### WHAT THE TASK REQUIRES
Every single entry that follows must be copied exactly.

:: PROVIDED RECORDS ::

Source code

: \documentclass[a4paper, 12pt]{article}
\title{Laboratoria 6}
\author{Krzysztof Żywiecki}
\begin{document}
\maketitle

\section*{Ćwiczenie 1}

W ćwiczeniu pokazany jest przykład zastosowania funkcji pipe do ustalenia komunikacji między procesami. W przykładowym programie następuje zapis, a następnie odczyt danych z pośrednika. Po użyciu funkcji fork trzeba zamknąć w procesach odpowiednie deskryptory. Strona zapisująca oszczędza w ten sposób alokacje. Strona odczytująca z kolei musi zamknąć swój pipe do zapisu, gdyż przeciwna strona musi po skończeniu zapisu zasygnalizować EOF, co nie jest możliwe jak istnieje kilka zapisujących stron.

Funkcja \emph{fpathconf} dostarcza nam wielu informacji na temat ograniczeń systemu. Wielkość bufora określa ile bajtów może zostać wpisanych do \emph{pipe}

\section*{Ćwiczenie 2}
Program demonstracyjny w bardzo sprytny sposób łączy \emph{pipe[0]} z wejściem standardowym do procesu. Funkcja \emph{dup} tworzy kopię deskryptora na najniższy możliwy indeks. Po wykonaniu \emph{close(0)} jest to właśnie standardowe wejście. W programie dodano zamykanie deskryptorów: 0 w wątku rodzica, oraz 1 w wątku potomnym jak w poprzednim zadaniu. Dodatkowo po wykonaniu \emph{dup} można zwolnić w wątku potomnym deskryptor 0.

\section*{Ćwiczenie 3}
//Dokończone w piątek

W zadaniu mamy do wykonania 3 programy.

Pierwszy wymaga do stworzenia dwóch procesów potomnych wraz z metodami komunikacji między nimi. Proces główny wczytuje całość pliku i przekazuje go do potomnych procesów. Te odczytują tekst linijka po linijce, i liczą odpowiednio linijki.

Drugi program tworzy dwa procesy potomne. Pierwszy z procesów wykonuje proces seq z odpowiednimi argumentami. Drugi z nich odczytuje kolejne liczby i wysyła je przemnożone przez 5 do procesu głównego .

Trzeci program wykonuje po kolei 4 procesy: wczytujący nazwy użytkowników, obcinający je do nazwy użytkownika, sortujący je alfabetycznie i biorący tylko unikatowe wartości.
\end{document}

:::

### WORKED SOLUTION
Source code

: \documentclass[a4paper, 12pt]{article}
\title{Laboratoria 6}
\author{Krzysztof Żywiecki}
\begin{document}
\maketitle

\section*{Ćwiczenie 1}

W ćwiczeniu pokazany jest przykład zastosowania funkcji pipe do ustalenia komunikacji między procesami. W przykładowym programie następuje zapis, a następnie odczyt danych z pośrednika. Po użyciu funkcji fork trzeba zamknąć w procesach odpowiednie deskryptory. Strona zapisująca oszczędza w ten sposób alokacje. Strona odczytująca z kolei musi zamknąć swój pipe do zapisu, gdyż przeciwna strona musi po skończeniu zapisu zasygnalizować EOF, co nie jest możliwe jak istnieje kilka zapisujących stron.

Funkcja \emph{fpathconf} dostarcza nam wielu informacji na temat ograniczeń systemu. Wielkość bufora określa ile bajtów może zostać wpisanych do \emph{pipe}

\section*{Ćwiczenie 2}
Program demonstracyjny w bardzo sprytny sposób łączy \emph{pipe[0]} z wejściem standardowym do procesu. Funkcja \emph{dup} tworzy kopię deskryptora na najniższy możliwy indeks. Po wykonaniu \emph{close(0)} jest to właśnie standardowe wejście. W programie dodano zamykanie deskryptorów: 0 w wątku rodzica, oraz 1 w wątku potomnym jak w poprzednim zadaniu. Dodatkowo po wykonaniu \emph{dup} można zwolnić w wątku potomnym deskryptor 0.

\section*{Ćwiczenie 3}
//Dokończone w piątek

W zadaniu mamy do wykonania 3 programy.

Pierwszy wymaga do stworzenia dwóch procesów potomnych wraz z metodami komunikacji między nimi. Proces główny wczytuje całość pliku i przekazuje go do potomnych procesów. Te odczytują tekst linijka po linijce, i liczą odpowiednio linijki.

Drugi program tworzy dwa procesy potomne. Pierwszy z procesów wykonuje proces seq z odpowiednimi argumentami. Drugi z nich odczytuje kolejne liczby i wysyła je przemnożone przez 5 do procesu głównego .

Trzeci program wykonuje po kolei 4 procesy: wczytujący nazwy użytkowników, obcinający je do nazwy użytkownika, sortujący je alfabetycznie i biorący tylko unikatowe wartości.
\end{document}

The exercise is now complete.